Task brief - Report every line of the entries that contains the word "images".

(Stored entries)
_ _ _

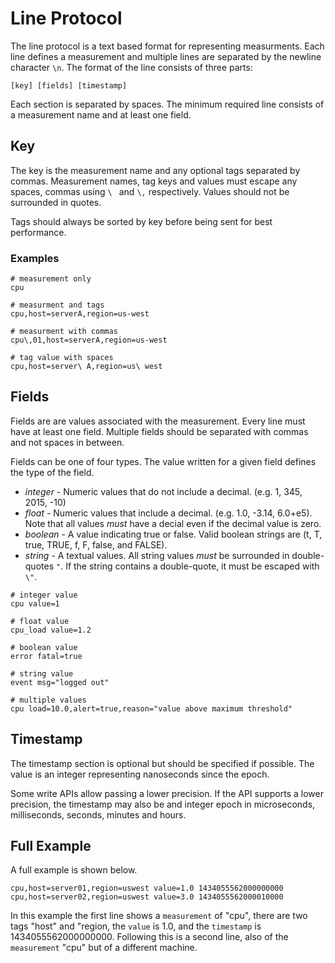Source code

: # Line Protocol

The line protocol is a text based format for representing measurments.  Each line defines a measurement
and multiple lines are separated by the newline character `\n`. The format of the line consists of three parts:

```
[key] [fields] [timestamp]
```

Each section is separated by spaces.  The minimum required line consists of a measurement name and at least one field.

## Key

The key is the measurement name and any optional tags separated by commas.  Measurement names, tag keys and values must escape any spaces, commas using `\ ` and `\,` respectively.  Values should not be surrounded in quotes.

Tags should always be sorted by key before being sent for best performance.

### Examples

```
# measurement only
cpu

# measurment and tags
cpu,host=serverA,region=us-west

# measurment with commas
cpu\,01,host=serverA,region=us-west

# tag value with spaces
cpu,host=server\ A,region=us\ west
```

## Fields

Fields are are values associated with the measurement.  Every line must have at least one field.  Multiple fields should be separated with commas and not spaces in between.

Fields can be one of four types.  The value written for a given field defines the type of the field.

* _integer_ - Numeric values that do not include a decimal.  (e.g. 1, 345, 2015, -10)
* _float_ - Numeric values that include a decimal.  (e.g. 1.0, -3.14, 6.0+e5).  Note that all values _must_ have a decial even if the
decimal value is zero.
* _boolean_ - A value indicating true or false.  Valid boolean strings are (t, T, true, TRUE, f, F, false, and FALSE).
* _string_ - A textual values.  All string values _must_ be surrounded in double-quotes `"`.  If the string contains
a double-quote, it must be escaped with `\"`.


```
# integer value
cpu value=1

# float value
cpu_load value=1.2

# boolean value
error fatal=true

# string value
event msg="logged out"

# multiple values
cpu load=10.0,alert=true,reason="value above maximum threshold"
```

## Timestamp

The timestamp section is optional but should be specified if possible.  The value is an integer representing nanoseconds since the epoch.

Some write APIs allow passing a lower precision.  If the API supports a lower precision, the timestamp may also be
and integer epoch in microseconds, milliseconds, seconds, minutes and hours.

## Full Example
A full example is shown below.
```
cpu,host=server01,region=uswest value=1.0 1434055562000000000
cpu,host=server02,region=uswest value=3.0 1434055562000010000
```
In this example the first line shows a `measurement` of "cpu", there are two tags "host" and "region, the `value` is 1.0, and the `timestamp` is 1434055562000000000. Following this is a second line, also of the `measurement` "cpu" but of a different machine.
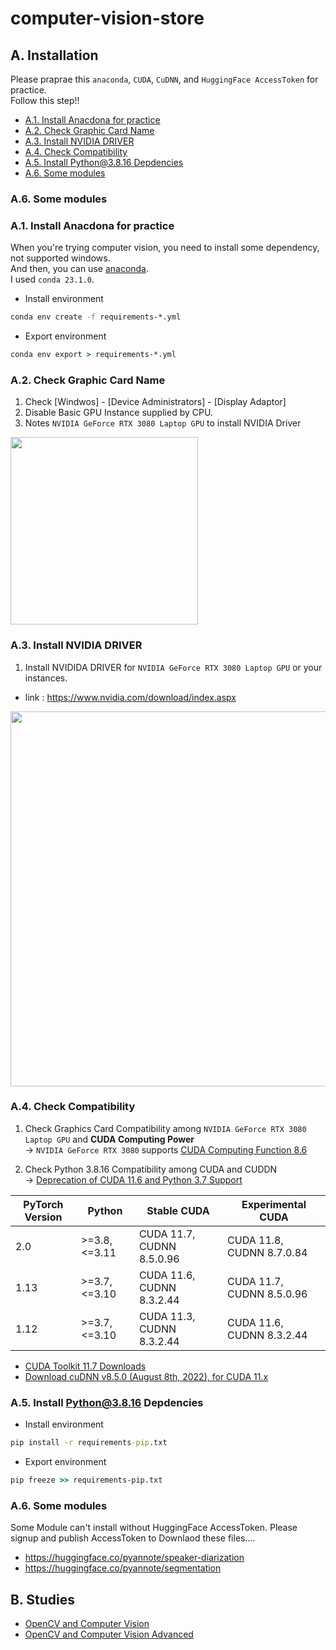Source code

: # computer-vision-store

## A. Installation

Please praprae this `anaconda`, `CUDA`, `CuDNN`, and `HuggingFace AccessToken` for practice.<br>
Follow this step!!

- [A.1. Install Anacdona for practice](./README.md#a1-install-anacdona-for-practice)
- [A.2. Check Graphic Card Name](./README.md#a2-check-graphic-card-name)
- [A.3. Install NVIDIA DRIVER](./README.md#a3-install-nvidia-driver)
- [A.4. Check Compatibility](./README.md#a4-check-compatibility)
- [A.5. Install Python@3.8.16 Depdencies](./README.md#a5-install-python3816-depdencies)
- [A.6. Some modules](./README.md#a6-some-modules)

### A.6. Some modules

### A.1. Install Anacdona for practice

When you're trying computer vision, you need to install some dependency, not supported windows.<br>
And then, you can use [anaconda](https://www.anaconda.com/).<br>
I used `conda 23.1.0`.

- Install environment

```cmd
conda env create -f requirements-*.yml
```

- Export environment

```cmd
conda env export > requirements-*.yml
```

### A.2. Check Graphic Card Name

1. Check [Windwos] - [Device Administrators] - [Display Adaptor]
2. Disable Basic GPU Instance supplied by CPU.
3. Notes `NVIDIA GeForce RTX 3080 Laptop GPU` to install NVIDIA Driver

<image style="width: 300px;" src="./images/docs/01_check-graphics-card-name.png"/>

### A.3. Install NVIDIA DRIVER

1. Install NVIDIDA DRIVER for `NVIDIA GeForce RTX 3080 Laptop GPU` or your instances.

- link : https://www.nvidia.com/download/index.aspx

<image style="width: 600px;" src="./images/docs/02_install-nvidia-drvier.png"/>

### A.4. Check Compatibility

1. Check Graphics Card Compatibility among `NVIDIA GeForce RTX 3080 Laptop GPU` and **CUDA Computing Power** <br>
   -> `NVIDIA GeForce RTX 3080` supports [CUDA Computing Function 8.6](https://en.wikipedia.org/wiki/GeForce_30_series#cite_note-34)

2. Check Python 3.8.16 Compatibility among CUDA and CUDDN <br>
   -> [Deprecation of CUDA 11.6 and Python 3.7 Support](https://pytorch.org/blog/deprecation-cuda-python-support/)

| PyTorch Version | Python        | Stable CUDA               | Experimental CUDA         |
| --------------- | ------------- | ------------------------- | ------------------------- |
| 2.0             | >=3.8, <=3.11 | CUDA 11.7, CUDNN 8.5.0.96 | CUDA 11.8, CUDNN 8.7.0.84 |
| 1.13            | >=3.7, <=3.10 | CUDA 11.6, CUDNN 8.3.2.44 | CUDA 11.7, CUDNN 8.5.0.96 |
| 1.12            | >=3.7, <=3.10 | CUDA 11.3, CUDNN 8.3.2.44 | CUDA 11.6, CUDNN 8.3.2.44 |

- [CUDA Toolkit 11.7 Downloads](https://developer.nvidia.com/cuda-11-7-0-download-archive?target_os=Windows&target_arch=x86_64&target_version=11&target_type=exe_network)
- [Download cuDNN v8.5.0 (August 8th, 2022), for CUDA 11.x](https://developer.nvidia.com/rdp/cudnn-archive)

### A.5. Install Python@3.8.16 Depdencies

- Install environment

```cmd
pip install -r requirements-pip.txt
```

- Export environment

```cmd
pip freeze >> requirements-pip.txt
```

### A.6. Some modules

Some Module can't install without HuggingFace AccessToken.
Please signup and publish AccessToken to Downlaod these files....

- https://huggingface.co/pyannote/speaker-diarization
- https://huggingface.co/pyannote/segmentation

## B. Studies

- [OpenCV and Computer Vision](https://github.com/unchaptered/opencv-and-computer-vison)
- [OpenCV and Computer Vision Advanced](https://github.com/unchaptered/opencv-and-computer-vison-advanced)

_ _ _

Answer space -
<image style="width: 300px;" src="./images/docs/01_check-graphics-card-name.png"/>
<image style="width: 600px;" src="./images/docs/02_install-nvidia-drvier.png"/>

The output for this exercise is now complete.